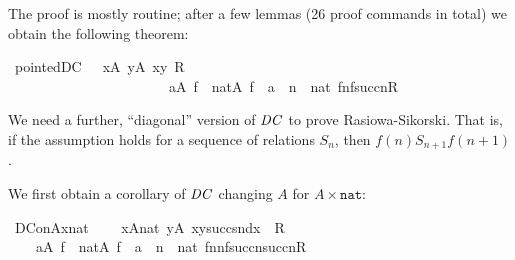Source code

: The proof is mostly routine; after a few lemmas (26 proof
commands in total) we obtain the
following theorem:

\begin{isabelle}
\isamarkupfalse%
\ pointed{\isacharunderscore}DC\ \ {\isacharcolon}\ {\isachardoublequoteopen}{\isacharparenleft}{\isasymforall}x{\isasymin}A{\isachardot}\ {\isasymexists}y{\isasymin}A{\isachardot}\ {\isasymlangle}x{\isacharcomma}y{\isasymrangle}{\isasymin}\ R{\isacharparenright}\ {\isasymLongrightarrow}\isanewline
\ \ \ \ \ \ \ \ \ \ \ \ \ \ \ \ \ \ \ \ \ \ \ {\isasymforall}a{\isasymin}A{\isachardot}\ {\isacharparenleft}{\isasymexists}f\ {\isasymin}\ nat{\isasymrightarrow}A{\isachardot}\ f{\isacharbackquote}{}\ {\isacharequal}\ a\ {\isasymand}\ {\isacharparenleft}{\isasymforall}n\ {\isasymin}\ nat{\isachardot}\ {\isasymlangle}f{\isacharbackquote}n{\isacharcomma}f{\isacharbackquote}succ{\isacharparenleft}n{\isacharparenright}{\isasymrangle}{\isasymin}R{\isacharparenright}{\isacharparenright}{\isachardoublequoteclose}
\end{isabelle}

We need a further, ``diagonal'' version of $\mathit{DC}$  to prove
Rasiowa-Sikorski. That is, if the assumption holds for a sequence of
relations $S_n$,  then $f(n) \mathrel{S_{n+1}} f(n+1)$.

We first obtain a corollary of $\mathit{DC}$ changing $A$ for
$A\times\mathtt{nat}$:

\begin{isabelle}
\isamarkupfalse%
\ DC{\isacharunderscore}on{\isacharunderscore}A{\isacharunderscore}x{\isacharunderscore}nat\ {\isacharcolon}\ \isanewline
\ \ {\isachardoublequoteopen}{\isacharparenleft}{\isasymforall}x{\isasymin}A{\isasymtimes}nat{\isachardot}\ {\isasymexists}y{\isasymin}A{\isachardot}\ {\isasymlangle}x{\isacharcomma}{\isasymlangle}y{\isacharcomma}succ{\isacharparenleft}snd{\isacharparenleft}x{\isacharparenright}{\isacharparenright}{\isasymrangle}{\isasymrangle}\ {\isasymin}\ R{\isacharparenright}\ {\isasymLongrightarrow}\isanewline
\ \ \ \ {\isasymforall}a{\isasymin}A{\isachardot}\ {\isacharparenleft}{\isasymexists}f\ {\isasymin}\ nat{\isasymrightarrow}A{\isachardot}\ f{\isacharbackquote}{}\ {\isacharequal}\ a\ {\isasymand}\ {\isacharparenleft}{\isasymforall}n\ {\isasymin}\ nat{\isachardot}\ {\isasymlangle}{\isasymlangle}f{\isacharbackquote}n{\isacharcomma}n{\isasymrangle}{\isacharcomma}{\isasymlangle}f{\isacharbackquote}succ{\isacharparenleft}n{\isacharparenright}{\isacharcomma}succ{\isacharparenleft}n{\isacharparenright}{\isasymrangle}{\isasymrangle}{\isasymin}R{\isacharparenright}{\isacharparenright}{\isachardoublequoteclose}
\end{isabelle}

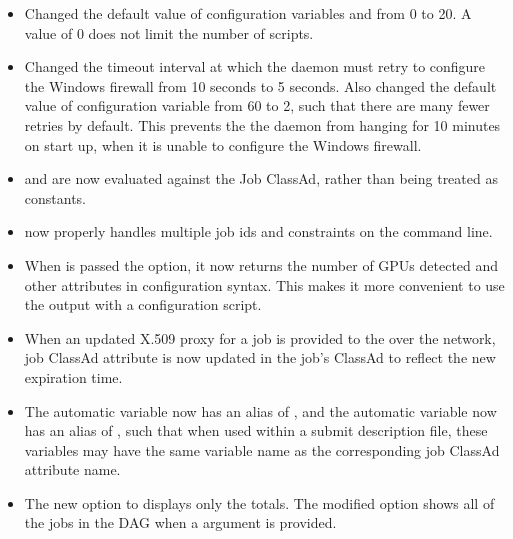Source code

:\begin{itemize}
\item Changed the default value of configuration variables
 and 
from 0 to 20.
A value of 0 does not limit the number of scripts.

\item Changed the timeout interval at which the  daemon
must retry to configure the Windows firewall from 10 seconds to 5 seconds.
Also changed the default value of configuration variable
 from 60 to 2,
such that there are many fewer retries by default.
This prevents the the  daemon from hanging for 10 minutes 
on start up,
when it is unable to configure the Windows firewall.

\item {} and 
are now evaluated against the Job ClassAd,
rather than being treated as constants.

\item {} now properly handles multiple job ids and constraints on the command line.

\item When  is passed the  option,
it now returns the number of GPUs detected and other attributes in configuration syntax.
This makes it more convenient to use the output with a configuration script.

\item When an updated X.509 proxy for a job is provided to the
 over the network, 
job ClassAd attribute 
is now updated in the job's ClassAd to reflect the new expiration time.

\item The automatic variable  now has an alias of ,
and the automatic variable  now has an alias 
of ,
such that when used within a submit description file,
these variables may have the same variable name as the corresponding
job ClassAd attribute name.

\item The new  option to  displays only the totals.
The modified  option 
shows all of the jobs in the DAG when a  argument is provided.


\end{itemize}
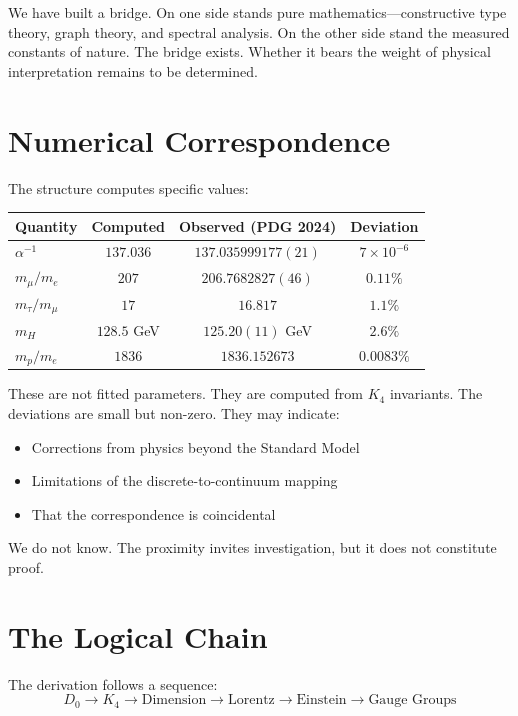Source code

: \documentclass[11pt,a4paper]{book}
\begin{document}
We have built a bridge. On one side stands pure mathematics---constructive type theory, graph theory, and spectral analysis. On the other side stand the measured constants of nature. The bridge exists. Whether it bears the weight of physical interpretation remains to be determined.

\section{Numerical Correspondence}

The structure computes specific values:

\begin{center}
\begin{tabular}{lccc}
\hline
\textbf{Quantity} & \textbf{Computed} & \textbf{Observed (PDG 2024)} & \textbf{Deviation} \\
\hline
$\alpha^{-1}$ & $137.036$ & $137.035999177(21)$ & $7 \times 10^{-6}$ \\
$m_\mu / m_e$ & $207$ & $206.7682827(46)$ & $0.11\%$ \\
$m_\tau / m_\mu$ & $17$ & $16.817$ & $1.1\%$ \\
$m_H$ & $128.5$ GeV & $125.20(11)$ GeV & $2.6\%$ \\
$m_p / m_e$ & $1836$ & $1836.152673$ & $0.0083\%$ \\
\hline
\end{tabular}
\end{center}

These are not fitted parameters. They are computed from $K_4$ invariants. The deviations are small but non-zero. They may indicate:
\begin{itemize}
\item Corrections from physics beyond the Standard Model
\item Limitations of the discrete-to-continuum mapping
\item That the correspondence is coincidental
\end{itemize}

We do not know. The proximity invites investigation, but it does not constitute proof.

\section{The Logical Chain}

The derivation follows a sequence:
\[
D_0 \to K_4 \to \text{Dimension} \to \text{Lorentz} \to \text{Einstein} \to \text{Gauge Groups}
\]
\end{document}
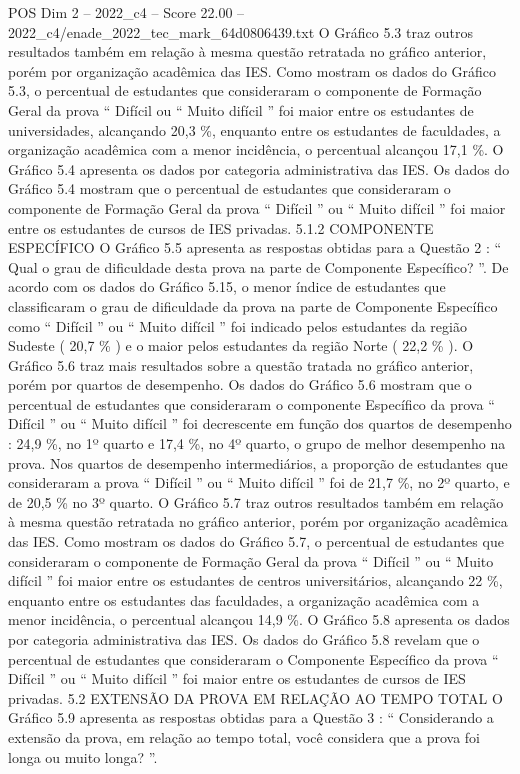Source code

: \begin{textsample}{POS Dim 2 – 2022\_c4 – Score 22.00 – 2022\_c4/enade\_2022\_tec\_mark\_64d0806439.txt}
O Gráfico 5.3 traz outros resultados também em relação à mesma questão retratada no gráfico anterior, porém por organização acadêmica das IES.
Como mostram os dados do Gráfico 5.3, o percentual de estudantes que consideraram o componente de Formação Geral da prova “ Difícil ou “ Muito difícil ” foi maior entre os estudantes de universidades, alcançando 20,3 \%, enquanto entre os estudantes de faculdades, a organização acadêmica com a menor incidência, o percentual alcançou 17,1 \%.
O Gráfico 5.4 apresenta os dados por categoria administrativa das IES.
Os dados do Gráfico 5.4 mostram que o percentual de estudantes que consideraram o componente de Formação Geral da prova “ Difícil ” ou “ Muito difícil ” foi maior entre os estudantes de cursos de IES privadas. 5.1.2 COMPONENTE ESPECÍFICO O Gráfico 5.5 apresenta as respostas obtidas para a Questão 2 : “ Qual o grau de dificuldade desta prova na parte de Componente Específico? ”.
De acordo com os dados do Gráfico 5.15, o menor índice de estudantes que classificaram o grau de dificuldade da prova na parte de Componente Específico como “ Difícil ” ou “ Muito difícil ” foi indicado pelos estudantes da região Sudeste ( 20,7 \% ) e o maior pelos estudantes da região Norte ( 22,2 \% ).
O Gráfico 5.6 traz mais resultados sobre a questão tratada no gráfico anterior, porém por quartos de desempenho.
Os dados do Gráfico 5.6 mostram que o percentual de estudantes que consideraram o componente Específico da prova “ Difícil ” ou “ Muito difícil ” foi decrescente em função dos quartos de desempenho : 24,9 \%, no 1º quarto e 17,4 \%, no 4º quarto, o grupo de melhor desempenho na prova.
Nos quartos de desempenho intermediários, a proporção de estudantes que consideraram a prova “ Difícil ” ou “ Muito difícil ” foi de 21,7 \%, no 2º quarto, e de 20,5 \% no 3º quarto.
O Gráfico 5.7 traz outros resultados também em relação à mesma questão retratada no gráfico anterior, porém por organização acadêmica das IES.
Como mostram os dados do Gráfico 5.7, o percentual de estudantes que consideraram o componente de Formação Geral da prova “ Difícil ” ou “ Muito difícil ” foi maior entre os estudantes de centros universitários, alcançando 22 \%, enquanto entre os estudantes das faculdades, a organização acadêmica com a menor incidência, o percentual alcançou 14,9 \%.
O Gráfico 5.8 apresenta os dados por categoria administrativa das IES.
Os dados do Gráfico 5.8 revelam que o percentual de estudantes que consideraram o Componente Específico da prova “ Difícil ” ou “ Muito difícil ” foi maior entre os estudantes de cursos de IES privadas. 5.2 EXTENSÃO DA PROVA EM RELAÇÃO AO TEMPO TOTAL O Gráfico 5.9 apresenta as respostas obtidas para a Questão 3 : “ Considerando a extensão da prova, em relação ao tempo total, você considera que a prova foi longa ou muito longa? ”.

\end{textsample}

• **What you have to do**
In how many lines of the entries does "mesma" appear? Reply with only the number.

• **Result for this exercise**
2